Write out the data below exactly, beginning with the first line and ending once the line that has "type area, country" is written.

-- Opening Marker --

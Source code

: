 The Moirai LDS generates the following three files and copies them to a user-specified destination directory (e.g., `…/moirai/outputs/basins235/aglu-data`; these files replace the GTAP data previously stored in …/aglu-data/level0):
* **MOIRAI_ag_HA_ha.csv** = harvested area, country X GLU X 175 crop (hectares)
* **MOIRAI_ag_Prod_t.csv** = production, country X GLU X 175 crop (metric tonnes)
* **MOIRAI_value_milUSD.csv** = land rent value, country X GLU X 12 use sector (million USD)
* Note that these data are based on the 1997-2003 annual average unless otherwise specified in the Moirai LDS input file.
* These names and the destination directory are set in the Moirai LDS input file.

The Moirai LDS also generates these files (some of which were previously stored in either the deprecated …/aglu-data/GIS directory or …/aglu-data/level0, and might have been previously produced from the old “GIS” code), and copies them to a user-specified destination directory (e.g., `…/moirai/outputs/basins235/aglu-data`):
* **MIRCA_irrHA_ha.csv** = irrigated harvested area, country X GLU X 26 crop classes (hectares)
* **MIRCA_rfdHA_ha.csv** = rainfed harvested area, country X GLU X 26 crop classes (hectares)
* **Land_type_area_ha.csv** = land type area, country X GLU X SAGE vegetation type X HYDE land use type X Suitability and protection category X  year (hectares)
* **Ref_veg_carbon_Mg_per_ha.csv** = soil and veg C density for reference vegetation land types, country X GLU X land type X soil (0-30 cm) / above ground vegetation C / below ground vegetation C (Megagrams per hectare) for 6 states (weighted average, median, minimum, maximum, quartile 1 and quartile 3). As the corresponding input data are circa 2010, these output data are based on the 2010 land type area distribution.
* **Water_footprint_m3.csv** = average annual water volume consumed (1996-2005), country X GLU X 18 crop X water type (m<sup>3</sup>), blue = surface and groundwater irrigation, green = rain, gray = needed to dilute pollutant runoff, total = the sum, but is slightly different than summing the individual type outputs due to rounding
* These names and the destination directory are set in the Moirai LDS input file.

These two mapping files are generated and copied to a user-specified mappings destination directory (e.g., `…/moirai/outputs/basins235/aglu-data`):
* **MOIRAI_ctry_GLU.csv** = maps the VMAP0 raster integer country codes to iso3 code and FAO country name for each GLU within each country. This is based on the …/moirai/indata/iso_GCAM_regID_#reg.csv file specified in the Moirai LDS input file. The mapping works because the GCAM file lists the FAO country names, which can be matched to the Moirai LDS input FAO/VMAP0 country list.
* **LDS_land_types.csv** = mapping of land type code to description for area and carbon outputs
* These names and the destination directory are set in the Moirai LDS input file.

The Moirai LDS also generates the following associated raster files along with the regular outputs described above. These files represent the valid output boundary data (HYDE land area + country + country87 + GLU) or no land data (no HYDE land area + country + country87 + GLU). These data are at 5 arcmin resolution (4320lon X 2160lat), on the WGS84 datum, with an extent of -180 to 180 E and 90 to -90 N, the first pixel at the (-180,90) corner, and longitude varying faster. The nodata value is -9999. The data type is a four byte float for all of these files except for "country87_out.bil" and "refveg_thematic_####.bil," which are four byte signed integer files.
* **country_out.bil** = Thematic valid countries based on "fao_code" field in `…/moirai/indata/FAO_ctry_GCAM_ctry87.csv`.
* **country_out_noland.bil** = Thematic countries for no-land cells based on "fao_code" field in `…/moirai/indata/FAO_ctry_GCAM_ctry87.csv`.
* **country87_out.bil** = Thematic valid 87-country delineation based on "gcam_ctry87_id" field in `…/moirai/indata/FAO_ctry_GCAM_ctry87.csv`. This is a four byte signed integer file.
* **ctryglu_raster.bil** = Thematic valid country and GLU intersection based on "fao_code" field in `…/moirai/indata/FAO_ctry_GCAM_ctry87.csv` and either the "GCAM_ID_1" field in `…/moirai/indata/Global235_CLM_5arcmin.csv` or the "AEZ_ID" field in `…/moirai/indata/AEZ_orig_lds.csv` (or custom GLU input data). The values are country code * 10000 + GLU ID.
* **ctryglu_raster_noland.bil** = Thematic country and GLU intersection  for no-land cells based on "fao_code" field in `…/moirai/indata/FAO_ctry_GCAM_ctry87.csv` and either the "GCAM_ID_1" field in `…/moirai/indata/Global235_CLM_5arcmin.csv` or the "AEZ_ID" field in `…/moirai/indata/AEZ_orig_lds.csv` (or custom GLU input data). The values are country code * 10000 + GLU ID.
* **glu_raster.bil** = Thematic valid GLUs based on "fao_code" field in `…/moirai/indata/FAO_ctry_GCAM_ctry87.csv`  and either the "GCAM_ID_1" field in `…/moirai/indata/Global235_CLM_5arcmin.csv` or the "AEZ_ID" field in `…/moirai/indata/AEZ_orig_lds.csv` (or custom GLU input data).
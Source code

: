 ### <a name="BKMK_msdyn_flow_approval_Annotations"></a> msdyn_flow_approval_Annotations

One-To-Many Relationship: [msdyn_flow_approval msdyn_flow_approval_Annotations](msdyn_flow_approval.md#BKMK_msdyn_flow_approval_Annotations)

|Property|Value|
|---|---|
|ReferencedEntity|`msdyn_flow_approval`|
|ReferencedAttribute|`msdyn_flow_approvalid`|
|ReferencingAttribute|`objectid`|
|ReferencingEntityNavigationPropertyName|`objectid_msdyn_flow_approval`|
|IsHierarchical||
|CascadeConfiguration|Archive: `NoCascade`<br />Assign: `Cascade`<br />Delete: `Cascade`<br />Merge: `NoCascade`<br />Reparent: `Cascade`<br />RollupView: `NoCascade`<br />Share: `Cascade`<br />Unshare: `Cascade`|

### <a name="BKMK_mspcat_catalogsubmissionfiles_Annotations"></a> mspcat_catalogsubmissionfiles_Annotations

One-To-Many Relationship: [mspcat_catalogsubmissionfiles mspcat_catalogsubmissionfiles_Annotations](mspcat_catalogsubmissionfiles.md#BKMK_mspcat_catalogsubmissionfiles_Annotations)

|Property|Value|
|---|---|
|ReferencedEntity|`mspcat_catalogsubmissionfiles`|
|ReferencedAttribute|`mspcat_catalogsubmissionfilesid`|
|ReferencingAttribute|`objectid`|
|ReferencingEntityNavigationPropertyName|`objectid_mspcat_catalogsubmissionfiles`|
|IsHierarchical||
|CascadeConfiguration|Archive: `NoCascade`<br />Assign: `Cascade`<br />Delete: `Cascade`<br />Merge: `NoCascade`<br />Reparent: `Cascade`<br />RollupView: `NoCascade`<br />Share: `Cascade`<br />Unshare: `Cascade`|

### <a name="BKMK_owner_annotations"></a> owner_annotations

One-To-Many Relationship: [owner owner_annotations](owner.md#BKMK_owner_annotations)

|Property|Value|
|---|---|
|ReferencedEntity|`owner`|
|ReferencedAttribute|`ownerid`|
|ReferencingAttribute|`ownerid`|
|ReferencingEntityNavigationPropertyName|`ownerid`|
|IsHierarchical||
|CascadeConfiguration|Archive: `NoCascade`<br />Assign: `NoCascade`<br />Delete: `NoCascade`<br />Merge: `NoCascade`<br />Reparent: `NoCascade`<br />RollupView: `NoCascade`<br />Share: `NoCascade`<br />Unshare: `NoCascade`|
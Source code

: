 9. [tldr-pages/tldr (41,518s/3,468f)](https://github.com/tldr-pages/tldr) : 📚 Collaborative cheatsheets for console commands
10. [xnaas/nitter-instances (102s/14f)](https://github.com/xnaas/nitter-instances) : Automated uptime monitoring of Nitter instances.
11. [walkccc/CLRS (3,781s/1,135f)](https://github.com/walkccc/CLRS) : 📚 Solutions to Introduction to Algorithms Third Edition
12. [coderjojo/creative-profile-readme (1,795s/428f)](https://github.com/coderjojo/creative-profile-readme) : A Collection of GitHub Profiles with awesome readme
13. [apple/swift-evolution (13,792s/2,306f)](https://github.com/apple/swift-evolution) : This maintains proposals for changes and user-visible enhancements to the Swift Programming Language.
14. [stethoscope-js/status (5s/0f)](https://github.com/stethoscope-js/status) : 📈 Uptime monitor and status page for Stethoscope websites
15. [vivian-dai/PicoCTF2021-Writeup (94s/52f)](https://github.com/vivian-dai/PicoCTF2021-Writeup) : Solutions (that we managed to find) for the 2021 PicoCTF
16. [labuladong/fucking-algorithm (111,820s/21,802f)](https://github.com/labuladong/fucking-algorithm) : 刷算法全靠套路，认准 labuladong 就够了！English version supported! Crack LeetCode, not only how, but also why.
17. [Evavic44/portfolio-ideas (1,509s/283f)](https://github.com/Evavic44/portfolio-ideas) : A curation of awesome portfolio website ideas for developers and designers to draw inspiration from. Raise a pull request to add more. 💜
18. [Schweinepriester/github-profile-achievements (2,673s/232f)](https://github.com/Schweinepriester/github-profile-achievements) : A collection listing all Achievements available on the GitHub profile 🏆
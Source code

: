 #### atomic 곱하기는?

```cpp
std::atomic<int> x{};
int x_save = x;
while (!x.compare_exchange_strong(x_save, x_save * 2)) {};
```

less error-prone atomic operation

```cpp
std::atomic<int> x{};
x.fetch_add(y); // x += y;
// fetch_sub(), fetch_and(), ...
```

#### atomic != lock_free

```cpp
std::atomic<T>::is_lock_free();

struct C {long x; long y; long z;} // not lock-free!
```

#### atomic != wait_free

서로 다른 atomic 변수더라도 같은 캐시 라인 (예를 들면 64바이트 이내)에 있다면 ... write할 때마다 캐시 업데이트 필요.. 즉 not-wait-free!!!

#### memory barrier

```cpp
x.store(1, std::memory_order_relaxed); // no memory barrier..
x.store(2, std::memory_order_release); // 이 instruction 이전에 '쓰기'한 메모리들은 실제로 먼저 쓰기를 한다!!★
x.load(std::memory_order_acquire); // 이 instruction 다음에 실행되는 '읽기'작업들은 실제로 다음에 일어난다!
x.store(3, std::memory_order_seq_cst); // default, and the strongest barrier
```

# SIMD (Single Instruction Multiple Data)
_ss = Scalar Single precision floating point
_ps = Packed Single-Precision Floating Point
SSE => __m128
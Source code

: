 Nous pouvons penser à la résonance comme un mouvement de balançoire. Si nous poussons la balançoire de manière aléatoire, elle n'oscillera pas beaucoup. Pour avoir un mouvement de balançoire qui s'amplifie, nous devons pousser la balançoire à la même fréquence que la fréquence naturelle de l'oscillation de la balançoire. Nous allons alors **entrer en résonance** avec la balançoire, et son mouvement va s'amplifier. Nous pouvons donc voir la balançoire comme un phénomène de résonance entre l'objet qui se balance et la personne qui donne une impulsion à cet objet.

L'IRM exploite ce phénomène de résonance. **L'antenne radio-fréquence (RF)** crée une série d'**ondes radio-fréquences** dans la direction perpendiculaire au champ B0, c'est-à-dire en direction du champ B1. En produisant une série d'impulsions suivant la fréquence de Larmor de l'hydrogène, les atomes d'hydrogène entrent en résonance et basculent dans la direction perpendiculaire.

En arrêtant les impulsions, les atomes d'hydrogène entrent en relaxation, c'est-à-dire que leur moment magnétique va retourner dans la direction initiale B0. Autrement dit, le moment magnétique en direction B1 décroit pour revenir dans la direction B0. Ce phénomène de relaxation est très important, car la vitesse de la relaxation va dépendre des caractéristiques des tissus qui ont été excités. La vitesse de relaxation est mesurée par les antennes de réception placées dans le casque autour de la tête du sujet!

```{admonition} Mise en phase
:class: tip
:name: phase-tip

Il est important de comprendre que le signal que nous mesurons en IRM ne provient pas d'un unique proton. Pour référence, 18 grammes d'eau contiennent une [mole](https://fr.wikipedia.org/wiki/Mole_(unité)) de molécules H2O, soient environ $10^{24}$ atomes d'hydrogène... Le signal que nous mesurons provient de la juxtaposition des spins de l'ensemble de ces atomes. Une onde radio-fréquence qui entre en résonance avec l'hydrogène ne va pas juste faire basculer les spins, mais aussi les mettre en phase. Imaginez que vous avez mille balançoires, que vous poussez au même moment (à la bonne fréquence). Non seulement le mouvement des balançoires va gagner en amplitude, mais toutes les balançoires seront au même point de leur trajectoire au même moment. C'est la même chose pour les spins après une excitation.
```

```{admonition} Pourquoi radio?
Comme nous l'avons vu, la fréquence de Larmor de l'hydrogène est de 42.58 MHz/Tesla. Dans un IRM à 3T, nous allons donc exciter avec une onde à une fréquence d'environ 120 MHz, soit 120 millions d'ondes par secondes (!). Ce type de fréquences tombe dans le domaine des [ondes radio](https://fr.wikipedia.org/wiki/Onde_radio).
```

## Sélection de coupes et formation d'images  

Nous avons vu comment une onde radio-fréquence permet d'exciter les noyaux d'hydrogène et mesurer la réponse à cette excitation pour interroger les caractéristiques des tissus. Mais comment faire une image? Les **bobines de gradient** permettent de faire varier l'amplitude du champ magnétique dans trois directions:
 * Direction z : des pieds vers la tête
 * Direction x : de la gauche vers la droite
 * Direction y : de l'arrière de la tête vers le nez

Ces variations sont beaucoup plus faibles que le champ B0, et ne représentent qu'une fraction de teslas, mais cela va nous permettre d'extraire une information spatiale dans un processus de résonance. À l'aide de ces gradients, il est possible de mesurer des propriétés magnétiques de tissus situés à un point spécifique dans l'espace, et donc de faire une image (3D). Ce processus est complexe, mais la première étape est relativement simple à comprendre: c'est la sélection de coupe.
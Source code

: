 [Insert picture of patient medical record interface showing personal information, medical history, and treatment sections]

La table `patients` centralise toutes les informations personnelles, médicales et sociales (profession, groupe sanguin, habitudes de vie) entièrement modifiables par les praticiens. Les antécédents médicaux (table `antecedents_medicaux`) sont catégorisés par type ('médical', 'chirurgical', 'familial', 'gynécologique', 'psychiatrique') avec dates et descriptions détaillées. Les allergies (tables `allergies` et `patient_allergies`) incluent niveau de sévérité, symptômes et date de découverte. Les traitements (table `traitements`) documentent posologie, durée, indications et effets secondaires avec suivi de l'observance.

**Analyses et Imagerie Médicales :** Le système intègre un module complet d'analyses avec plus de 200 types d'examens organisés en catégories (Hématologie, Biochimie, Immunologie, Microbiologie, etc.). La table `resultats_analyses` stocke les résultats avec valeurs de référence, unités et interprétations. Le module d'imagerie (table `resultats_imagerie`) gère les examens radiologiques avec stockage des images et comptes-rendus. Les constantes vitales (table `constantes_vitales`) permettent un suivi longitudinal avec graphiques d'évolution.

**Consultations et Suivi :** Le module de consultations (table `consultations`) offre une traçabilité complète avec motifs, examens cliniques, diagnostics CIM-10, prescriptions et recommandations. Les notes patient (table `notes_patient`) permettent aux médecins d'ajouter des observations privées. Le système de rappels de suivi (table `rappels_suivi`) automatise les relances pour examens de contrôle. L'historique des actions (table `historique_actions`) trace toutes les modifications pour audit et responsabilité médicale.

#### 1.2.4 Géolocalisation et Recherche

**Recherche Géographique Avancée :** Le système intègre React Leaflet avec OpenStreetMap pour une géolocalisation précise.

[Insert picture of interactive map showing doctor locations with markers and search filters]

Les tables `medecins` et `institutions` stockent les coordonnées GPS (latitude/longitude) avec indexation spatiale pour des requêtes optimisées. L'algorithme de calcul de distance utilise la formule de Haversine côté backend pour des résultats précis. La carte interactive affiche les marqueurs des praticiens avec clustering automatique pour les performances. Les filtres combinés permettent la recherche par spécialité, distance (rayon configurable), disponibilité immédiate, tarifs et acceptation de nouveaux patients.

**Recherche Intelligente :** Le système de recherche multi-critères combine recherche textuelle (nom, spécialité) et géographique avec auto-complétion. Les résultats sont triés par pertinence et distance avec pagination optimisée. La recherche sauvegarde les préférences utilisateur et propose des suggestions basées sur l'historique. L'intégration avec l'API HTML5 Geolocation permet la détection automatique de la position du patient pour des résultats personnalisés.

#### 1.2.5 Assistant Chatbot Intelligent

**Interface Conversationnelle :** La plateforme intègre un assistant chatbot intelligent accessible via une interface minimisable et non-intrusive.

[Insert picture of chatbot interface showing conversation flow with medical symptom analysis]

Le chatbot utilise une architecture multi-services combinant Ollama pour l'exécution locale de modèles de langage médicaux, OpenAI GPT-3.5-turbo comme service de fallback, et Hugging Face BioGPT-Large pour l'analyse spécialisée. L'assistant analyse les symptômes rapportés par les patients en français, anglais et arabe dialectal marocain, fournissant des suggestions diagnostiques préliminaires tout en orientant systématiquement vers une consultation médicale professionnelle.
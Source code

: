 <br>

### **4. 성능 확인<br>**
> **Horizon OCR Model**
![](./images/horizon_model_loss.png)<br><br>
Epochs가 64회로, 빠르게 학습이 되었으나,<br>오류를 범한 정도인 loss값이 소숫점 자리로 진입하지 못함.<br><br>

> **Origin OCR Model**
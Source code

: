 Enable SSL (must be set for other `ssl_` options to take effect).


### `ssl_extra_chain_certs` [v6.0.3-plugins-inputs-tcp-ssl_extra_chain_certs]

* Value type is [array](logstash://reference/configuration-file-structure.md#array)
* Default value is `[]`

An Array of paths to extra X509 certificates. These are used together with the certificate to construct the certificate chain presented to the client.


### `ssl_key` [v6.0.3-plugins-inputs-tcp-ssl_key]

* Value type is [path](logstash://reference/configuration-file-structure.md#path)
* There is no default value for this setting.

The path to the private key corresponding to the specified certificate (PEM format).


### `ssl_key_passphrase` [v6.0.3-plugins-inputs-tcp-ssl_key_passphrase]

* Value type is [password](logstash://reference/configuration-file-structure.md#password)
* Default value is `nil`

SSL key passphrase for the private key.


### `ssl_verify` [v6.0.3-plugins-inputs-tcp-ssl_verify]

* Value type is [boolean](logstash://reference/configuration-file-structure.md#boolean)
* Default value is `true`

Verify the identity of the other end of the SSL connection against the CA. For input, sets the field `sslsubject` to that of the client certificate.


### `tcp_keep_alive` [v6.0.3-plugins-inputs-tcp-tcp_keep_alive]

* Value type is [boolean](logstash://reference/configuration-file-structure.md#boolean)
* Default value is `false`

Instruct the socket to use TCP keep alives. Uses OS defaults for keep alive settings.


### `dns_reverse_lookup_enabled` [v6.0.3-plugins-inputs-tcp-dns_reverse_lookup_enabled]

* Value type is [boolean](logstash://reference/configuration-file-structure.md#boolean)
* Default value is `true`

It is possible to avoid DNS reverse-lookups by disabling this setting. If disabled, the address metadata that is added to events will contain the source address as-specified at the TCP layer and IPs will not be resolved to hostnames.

-- Closing Marker --

- Solution for this problem:
Source code

: The Moirai LDS generates the following three files and copies them to a user-specified destination directory (e.g., `…/moirai/outputs/basins235/aglu-data`; these files replace the GTAP data previously stored in …/aglu-data/level0):
* **MOIRAI_ag_HA_ha.csv** = harvested area, country X GLU X 175 crop (hectares)
* **MOIRAI_ag_Prod_t.csv** = production, country X GLU X 175 crop (metric tonnes)
* **MOIRAI_value_milUSD.csv** = land rent value, country X GLU X 12 use sector (million USD)
* Note that these data are based on the 1997-2003 annual average unless otherwise specified in the Moirai LDS input file.
* These names and the destination directory are set in the Moirai LDS input file.

The Moirai LDS also generates these files (some of which were previously stored in either the deprecated …/aglu-data/GIS directory or …/aglu-data/level0, and might have been previously produced from the old “GIS” code), and copies them to a user-specified destination directory (e.g., `…/moirai/outputs/basins235/aglu-data`):
* **MIRCA_irrHA_ha.csv** = irrigated harvested area, country X GLU X 26 crop classes (hectares)
* **MIRCA_rfdHA_ha.csv** = rainfed harvested area, country X GLU X 26 crop classes (hectares)
* **Land_type_area_ha.csv** = land type area, country X GLU X SAGE vegetation type X HYDE land use type X Suitability and protection category X  year (hectares)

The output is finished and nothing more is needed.